“Hi, Ma — pick up the phone. We’re back on the North Island — pick up the phone — Ma, we’re in Wellington, are you—”
“Beau, acushla, who wears a blue suit?”
“What are you talking about, Ma, a blue suit? Who wears a blue suit?”
“Oy gevalt, is there an echo on this phone? I ask you, Beau, who wears a blue suit? And all you can answer is, ‘Who wears a blue suit?’
“Sophie and Deva took me for a walk down the farm road and when we were in the native forest there with all the ferns and the nikau palms and all those gorgeous birds singing and the wood pigeons and the tui birds, Sophie and Deva chased a rabbit.
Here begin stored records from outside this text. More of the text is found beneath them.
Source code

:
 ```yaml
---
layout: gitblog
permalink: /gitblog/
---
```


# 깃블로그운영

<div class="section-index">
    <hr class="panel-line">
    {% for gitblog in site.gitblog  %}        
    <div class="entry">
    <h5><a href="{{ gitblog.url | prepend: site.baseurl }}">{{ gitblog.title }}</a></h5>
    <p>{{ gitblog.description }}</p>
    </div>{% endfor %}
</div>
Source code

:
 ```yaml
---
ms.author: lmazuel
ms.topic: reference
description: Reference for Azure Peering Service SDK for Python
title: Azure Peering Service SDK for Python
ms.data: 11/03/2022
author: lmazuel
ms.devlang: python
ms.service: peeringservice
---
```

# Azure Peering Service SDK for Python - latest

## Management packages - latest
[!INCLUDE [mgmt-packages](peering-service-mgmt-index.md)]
“And then I looked down through the trees, down where you and Aaron were clearing out all the dead brush, it is so beautiful now, you know, you can see right down through the forest now, it’s like a tropical paradise.
“And we saw a man standing down there under the huge kauri tree wearing a blue suit, I mean to say the man was wearing a blue suit, not the tree. Then he disappeared.”
“Who is ‘we’ ?”
“What do you mean, Beau, we saw a man, Sophie and Deva and me, we saw a man, only Sophie and Deva didn’t bark at him. I couldn’t believe it.
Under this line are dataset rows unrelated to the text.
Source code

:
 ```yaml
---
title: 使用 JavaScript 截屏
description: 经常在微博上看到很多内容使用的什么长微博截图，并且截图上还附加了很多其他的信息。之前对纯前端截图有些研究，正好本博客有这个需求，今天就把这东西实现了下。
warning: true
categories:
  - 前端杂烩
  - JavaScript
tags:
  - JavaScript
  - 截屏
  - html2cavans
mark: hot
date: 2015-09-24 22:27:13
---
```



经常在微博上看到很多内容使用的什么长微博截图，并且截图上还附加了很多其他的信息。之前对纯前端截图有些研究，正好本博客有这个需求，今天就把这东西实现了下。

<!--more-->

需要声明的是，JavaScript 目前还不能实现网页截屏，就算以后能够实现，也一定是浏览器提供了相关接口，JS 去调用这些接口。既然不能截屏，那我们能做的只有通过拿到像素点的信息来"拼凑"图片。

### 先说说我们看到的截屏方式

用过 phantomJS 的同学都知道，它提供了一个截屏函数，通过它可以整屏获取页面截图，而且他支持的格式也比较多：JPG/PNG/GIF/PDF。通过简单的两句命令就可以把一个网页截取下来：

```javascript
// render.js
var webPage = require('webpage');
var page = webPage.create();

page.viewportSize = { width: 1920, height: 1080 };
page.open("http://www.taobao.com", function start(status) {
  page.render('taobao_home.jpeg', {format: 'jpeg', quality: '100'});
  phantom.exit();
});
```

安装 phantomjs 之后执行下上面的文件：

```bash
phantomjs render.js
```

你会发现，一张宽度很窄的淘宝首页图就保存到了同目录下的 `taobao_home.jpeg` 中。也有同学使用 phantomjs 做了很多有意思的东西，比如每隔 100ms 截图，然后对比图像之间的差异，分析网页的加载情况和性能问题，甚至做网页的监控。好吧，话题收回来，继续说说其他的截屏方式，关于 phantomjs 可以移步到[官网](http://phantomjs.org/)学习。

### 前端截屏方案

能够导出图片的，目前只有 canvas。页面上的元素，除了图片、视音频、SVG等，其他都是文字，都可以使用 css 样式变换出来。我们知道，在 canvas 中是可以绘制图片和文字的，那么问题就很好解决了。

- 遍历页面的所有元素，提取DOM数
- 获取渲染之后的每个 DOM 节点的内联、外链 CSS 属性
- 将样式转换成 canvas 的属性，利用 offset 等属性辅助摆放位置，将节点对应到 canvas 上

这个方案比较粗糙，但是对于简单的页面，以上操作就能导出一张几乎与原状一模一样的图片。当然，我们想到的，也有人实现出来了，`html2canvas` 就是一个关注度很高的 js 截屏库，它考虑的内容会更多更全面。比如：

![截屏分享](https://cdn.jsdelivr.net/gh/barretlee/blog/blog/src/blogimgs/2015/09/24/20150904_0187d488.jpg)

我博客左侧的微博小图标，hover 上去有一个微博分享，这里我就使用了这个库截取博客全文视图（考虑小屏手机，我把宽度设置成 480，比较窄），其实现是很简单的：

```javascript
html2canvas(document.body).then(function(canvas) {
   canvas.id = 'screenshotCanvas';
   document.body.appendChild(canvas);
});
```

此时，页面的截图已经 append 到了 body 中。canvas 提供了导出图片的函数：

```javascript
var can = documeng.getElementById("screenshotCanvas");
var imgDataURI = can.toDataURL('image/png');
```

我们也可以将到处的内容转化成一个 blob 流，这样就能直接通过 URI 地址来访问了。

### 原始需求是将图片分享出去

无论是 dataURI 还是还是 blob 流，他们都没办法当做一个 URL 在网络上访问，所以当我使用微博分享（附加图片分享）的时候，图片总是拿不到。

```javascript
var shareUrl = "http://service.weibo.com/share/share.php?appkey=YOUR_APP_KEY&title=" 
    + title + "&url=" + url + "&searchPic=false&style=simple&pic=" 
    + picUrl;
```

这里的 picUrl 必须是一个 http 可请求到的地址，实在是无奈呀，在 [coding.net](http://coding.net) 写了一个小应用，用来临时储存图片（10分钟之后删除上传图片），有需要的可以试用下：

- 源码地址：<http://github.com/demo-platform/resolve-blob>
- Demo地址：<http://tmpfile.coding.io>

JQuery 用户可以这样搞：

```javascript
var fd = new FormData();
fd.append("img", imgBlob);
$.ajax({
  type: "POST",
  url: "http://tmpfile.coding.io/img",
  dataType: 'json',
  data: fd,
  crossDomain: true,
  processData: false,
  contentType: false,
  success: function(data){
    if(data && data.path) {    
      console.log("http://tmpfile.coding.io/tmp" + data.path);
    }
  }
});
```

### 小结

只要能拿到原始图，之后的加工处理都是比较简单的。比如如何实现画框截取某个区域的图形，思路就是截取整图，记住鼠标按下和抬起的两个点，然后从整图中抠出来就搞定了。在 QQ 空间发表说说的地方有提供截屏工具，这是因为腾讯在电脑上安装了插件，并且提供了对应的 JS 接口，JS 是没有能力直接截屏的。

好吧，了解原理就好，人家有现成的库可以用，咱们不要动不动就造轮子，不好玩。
“And he was wearing a blue suit in the forest, standing in the forest. You know, like a jumpsuit, a bright blue jumpsuit like a parachute guy wears.”
“Ma, what were you doing on the farm? How’d you get across the bay with the dogs? Who took you?”
“Don’t change the subject.”
“That was Ian, Ma.”
“What a name! Eon. Eon. Like eons ago?”
“No, Ma, Ian, I-a-n, Scottish Gaelic for John. Maddy Jane’s husband.”
“Oh, yes, I understand now. How is the Windy City?”
“Wellington is the same as the first time, Ma. Don’t change the subject. It’s the capital and everybody here dresses in black. Anyway, that was Maddy Jane’s husband, Ian.”
“Why is Wellington all dressed in black?”
“Everywhere you go, the civil servants are all dressed up, really well dressed in expensive, black outfits, head to toe, like they’re going to a rich funeral. Or like it’s a city of high-class undertakers at a convention, and they are spending hot money in the bars and restaurants like money is going out of style and they need to get rid of it quick.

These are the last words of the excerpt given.